> _Data excerpts_
- - - - -

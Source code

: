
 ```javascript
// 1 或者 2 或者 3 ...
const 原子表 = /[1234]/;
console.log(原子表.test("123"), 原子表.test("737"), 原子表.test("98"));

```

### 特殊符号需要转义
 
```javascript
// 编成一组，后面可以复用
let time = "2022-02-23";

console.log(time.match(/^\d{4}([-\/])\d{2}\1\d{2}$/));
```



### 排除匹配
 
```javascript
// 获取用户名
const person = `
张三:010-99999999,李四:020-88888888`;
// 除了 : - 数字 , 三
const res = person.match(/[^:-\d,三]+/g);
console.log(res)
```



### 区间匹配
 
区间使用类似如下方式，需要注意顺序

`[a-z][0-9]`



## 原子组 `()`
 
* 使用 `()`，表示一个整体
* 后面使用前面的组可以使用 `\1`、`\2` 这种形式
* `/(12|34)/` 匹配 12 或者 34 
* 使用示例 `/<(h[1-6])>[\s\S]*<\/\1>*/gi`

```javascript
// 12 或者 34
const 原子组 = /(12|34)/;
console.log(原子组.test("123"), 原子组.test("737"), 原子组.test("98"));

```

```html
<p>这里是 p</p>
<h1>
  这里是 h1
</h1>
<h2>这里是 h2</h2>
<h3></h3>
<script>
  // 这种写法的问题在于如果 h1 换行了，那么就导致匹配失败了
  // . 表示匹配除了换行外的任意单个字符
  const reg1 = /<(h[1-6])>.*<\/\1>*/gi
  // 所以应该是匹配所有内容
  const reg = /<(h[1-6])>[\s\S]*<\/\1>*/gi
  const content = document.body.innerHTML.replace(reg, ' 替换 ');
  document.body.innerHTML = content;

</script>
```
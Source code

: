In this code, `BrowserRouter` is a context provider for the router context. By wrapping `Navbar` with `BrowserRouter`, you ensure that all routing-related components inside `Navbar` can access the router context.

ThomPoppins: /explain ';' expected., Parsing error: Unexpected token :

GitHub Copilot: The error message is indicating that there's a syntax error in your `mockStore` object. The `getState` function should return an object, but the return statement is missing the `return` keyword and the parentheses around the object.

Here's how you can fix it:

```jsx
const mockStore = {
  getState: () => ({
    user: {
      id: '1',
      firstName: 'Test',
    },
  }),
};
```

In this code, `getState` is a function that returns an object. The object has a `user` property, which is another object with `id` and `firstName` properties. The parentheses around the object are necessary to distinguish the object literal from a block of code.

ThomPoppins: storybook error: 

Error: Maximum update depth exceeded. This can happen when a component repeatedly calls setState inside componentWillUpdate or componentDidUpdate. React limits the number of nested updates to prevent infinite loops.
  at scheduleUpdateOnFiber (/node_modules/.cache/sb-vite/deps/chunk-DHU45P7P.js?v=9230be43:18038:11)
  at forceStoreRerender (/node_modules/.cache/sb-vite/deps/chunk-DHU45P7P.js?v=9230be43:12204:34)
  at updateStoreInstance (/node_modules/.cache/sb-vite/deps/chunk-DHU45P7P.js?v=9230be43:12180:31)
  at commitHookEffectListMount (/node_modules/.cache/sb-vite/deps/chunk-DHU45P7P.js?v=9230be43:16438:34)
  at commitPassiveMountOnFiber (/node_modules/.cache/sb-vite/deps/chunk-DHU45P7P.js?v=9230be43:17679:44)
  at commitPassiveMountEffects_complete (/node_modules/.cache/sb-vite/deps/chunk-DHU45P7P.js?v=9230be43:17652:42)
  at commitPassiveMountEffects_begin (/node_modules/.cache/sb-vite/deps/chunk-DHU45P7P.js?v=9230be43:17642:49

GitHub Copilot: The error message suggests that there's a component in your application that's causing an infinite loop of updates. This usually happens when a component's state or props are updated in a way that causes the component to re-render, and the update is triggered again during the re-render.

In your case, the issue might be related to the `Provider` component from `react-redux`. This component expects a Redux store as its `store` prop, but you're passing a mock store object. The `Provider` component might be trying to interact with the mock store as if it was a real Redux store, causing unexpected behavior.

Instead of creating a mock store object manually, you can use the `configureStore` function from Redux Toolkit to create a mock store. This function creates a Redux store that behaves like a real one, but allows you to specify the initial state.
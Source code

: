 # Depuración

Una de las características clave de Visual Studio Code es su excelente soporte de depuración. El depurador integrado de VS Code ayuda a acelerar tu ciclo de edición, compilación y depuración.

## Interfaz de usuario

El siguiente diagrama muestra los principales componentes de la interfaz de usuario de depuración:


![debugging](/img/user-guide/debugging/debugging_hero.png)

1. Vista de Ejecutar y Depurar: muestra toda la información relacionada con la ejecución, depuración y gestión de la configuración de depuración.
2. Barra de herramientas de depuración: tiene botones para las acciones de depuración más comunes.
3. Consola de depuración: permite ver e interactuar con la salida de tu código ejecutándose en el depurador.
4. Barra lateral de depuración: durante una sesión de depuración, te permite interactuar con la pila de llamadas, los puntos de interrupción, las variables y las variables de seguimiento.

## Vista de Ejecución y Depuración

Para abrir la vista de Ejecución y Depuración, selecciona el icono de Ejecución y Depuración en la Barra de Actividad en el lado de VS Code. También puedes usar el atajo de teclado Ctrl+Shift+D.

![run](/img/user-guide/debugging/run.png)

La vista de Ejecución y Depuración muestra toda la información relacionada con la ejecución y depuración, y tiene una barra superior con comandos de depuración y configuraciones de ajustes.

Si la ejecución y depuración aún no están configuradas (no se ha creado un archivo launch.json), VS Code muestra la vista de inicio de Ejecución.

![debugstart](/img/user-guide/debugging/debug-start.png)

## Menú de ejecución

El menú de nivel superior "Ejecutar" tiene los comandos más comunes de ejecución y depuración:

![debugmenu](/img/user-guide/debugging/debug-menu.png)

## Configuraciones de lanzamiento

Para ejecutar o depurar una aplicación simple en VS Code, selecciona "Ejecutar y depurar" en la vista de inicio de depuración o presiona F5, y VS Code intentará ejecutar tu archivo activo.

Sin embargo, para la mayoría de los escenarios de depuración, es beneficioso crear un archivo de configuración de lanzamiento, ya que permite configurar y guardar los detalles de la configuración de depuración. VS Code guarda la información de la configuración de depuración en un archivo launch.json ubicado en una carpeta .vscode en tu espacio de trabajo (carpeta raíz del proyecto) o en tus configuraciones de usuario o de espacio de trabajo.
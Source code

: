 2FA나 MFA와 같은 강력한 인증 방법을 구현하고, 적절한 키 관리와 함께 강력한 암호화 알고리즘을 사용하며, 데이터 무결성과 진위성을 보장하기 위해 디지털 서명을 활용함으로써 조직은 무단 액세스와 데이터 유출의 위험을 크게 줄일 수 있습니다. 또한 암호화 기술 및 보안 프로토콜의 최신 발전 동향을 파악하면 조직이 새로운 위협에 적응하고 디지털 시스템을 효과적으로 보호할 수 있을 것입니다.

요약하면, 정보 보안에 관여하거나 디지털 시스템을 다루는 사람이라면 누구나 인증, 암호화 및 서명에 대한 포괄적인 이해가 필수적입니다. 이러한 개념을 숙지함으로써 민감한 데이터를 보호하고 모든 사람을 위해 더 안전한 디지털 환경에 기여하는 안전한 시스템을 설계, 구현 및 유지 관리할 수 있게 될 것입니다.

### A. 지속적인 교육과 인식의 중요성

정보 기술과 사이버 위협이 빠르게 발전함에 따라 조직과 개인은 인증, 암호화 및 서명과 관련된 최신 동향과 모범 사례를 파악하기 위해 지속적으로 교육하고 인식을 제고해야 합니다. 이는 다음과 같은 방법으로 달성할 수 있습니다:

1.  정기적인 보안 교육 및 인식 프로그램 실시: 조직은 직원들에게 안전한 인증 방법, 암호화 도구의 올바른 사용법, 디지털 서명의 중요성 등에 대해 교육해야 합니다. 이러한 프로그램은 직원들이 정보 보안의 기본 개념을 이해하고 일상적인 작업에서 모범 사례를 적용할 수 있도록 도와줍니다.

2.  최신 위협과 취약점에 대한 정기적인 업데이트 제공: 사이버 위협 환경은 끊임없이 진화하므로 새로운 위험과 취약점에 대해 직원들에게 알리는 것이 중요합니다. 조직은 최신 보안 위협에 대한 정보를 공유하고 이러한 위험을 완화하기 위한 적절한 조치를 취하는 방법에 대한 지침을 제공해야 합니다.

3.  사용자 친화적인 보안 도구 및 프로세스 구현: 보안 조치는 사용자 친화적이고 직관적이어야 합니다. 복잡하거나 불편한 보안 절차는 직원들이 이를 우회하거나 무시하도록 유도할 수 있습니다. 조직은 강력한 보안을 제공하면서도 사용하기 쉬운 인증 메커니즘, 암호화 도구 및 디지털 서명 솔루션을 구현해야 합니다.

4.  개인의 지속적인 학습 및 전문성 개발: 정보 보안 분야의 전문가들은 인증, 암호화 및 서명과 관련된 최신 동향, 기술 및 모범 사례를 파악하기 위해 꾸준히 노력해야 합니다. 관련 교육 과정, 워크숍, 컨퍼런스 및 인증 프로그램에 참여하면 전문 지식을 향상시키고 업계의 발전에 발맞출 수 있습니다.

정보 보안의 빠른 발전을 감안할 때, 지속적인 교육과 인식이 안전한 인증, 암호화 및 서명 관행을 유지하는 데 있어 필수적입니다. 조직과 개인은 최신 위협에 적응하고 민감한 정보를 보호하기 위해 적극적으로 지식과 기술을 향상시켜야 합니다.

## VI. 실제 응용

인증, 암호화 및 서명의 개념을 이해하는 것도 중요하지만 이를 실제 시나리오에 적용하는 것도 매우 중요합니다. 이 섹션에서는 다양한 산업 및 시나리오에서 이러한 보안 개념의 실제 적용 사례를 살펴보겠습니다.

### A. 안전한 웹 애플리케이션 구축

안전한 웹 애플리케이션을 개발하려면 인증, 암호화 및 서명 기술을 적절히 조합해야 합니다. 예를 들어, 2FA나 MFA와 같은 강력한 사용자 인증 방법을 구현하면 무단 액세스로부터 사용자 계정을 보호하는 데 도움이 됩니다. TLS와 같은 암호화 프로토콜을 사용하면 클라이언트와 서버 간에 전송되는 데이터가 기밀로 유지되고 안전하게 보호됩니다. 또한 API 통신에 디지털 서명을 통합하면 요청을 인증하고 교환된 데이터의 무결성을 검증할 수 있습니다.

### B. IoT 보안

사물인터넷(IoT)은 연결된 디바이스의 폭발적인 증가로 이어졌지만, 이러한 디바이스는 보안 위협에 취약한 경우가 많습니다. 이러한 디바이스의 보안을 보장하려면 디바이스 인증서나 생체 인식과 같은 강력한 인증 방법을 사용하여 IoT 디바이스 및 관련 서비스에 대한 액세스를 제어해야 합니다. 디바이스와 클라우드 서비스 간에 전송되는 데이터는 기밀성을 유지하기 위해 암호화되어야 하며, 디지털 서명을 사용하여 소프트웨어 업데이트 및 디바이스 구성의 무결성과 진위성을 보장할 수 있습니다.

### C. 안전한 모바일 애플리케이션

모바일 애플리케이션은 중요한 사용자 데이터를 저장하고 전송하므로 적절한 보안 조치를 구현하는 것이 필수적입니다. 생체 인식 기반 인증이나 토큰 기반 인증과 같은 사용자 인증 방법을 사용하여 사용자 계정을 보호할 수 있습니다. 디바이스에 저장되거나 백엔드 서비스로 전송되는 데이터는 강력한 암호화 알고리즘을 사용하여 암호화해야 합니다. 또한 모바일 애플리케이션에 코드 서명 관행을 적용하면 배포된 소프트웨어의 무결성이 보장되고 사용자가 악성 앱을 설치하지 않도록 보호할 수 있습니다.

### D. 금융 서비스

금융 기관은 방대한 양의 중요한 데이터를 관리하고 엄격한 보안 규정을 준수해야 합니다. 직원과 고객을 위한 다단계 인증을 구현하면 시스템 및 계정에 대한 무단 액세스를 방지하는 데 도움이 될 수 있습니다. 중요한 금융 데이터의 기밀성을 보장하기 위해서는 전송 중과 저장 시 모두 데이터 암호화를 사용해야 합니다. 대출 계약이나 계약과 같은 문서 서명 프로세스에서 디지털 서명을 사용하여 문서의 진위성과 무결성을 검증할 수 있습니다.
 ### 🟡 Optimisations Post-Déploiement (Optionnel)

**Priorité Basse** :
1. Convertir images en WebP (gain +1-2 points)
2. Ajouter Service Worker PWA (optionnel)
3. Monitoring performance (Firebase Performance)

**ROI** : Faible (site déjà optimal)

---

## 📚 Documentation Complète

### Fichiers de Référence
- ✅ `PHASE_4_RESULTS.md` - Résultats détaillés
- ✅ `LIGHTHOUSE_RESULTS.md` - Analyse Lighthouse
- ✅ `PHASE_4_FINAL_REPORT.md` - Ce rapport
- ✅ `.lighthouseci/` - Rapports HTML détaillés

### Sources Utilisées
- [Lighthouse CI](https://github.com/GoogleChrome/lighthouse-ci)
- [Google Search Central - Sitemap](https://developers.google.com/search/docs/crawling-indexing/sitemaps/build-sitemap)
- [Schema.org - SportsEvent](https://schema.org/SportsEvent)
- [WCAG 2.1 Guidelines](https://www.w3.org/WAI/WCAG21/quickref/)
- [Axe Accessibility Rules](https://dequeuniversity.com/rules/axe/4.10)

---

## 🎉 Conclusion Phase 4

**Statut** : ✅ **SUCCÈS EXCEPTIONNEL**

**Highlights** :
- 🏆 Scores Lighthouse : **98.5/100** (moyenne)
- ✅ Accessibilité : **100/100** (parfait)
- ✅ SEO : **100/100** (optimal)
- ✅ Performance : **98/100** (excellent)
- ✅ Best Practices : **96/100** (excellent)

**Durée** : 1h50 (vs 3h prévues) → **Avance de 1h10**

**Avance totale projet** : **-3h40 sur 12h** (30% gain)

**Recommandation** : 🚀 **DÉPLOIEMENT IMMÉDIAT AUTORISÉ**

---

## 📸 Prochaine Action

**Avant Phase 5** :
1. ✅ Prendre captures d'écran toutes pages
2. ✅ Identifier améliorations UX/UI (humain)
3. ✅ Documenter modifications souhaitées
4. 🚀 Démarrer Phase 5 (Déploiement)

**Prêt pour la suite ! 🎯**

- - - - -

> _WORK TO COMPLETE_
Every line that holds the word "comandos" should be copied from the records above.

> _EXERCISE RESULT_
La vista de Ejecución y Depuración muestra toda la información relacionada con la ejecución y depuración, y tiene una barra superior con comandos de depuración y configuraciones de ajustes.
El menú de nivel superior "Ejecutar" tiene los comandos más comunes de ejecución y depuración:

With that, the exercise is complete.